Edward M. "Eddy" Rubin is an internationally known geneticist and medical researcher at the Lawrence Berkeley National Laboratory in Berkeley, California and has served as the director of the Department of Energy Joint Genome Institute (DOE JGI) since 2002. After serving as DOE JGI Director for 14 years, Rubin stepped down in March 2016 to become the Chief Scientific Officer at Metabiota, a big data analytics start-up focused on infectious diseases and epidemic risk.
Life:
Dr. Rubin received his B.A. degree in physics from the University of California, San Diego, and both his Ph.D. in biophysics and his M.D. from the University of Rochester. Following a genetics fellowship at the University of California, San Francisco, he became a research associate at the Howard Hughes Medical Institute. Dr. Rubin joined Lawrence Berkeley National Laboratory (LBNL) in 1989 and led the Laboratory’s Genome Sciences Department from 1998 to 2002, before taking over the helm of the DOE JGI. Dr. Rubin oversaw the DOE JGI's involvement in the Human Genome Project, during which time the DOE JGI completed the sequencing and analyses of chromosomes 5, 16 and 19. After that project, he reoriented the DOE JGI toward applying genomics to studies related to bioenergy and the environment, sequencing and analyzing thousands of genomes of plants, fungi and microbes.
Science:
Dr. Rubin’s early scientific work centered on the functional exploration of the human genome, harnessing sequence comparisons between species for the discovery of genes and non-coding sequences of pivotal evolutionary and biomedical importance. His work on evolutionarily conserved noncoding regions helped highlight the utility of genome comparisons to decode gene regulation. The Rubin Laboratory has also pioneered the genetic engineering of mice subsequently used as animal models for common human disorders including sickle cell anemia, atherosclerosis, and asthma.
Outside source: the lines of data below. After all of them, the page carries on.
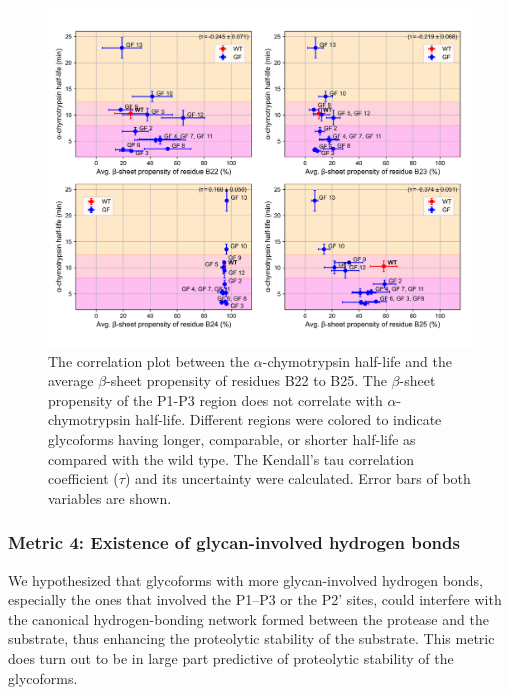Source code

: \documentclass[sn-vancouver]{sn-jnl}
\begin{document}
\begin{figure}[H]
\centering
\includegraphics[width=\textwidth]{Figures/avg_beta_propensity_correlation.png}
\caption{The correlation plot between the $\alpha$-chymotrypsin half-life and the average $\beta$-sheet propensity of residues B22 to B25. The $\beta$-sheet propensity of the P1-P3 region does not correlate with $\alpha$-chymotrypsin half-life. Different regions were colored to indicate glycoforms having longer, comparable, or shorter half-life as compared with the wild type. The Kendall's tau correlation coefficient ($\tau$) and its uncertainty were calculated. Error bars of both variables are shown.}
\label{result_beta}
\end{figure}

\subsubsection*{Metric 4: Existence of glycan-involved hydrogen bonds}
We hypothesized that glycoforms with more glycan-involved hydrogen bonds, especially the ones that involved the P1--P3 or the P2' sites, could interfere with the canonical hydrogen-bonding network formed between the protease and the substrate, thus enhancing the proteolytic stability of the substrate. This metric does turn out to be in large part predictive of proteolytic stability of the glycoforms. 
\end{document}

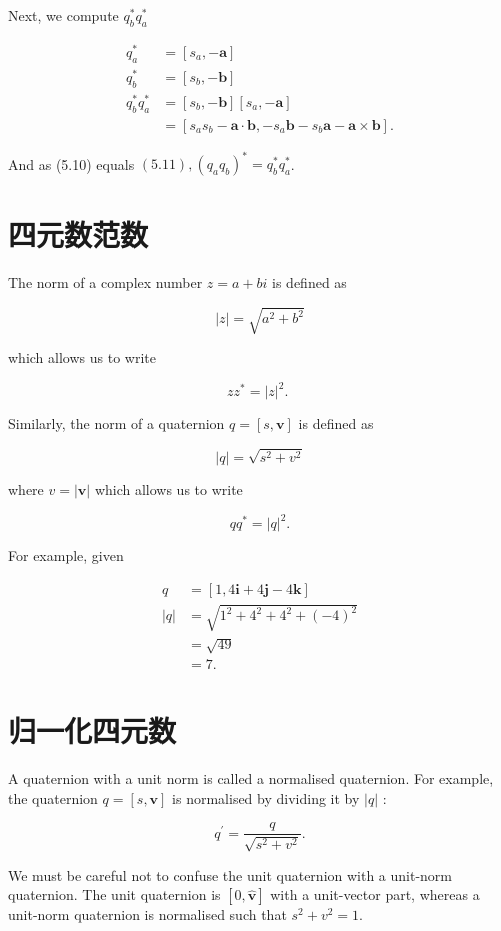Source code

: Next, we compute $q_{b}^{*} q_{a}^{*}$

$$
\begin{aligned}
q_{a}^{*} & =\left[s_{a},-\mathbf{a}\right] \\
q_{b}^{*} & =\left[s_{b},-\mathbf{b}\right] \\
q_{b}^{*} q_{a}^{*} & =\left[s_{b},-\mathbf{b}\right]\left[s_{a},-\mathbf{a}\right] \\
& =\left[s_{a} s_{b}-\mathbf{a} \cdot \mathbf{b},-s_{a} \mathbf{b}-s_{b} \mathbf{a}-\mathbf{a} \times \mathbf{b}\right] .
\end{aligned}
$$

And as (5.10) equals $(5.11),\left(q_{a} q_{b}\right)^{*}=q_{b}^{*} q_{a}^{*}$.

\section{四元数范数}
The norm of a complex number $z=a+b i$ is defined as

$$
|z|=\sqrt{a^{2}+b^{2}}
$$

which allows us to write

$$
z z^{*}=|z|^{2} \text {. }
$$

Similarly, the norm of a quaternion $q=[s, \mathbf{v}]$ is defined as

$$
|q|=\sqrt{s^{2}+v^{2}}
$$

where $v=|\mathbf{v}|$ which allows us to write

$$
q q^{*}=|q|^{2} .
$$

For example, given

$$
\begin{aligned}
q & =[1,4 \mathbf{i}+4 \mathbf{j}-4 \mathbf{k}] \\
|q| & =\sqrt{1^{2}+4^{2}+4^{2}+(-4)^{2}} \\
& =\sqrt{49} \\
& =7 .
\end{aligned}
$$

\section{归一化四元数}
A quaternion with a unit norm is called a normalised quaternion. For example, the quaternion $q=[s, \mathbf{v}]$ is normalised by dividing it by $|q|$ :

$$
q^{\prime}=\frac{q}{\sqrt{s^{2}+v^{2}}} .
$$

We must be careful not to confuse the unit quaternion with a unit-norm quaternion. The unit quaternion is $[0, \hat{\mathbf{v}}]$ with a unit-vector part, whereas a unit-norm quaternion is normalised such that $s^{2}+v^{2}=1$.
Dr. Rubin and his DOE JGI collaborators have played a leading role in the emerging field of metagenomics—sequencing and characterizing DNA extracted directly from environmental samples—to obtain an overview of community function and population dynamics. The environments studied included termite hind guts, gutless worms, acid mine drainage sites, sheep and cow rumen and 40,000-year-old Neanderthal remains.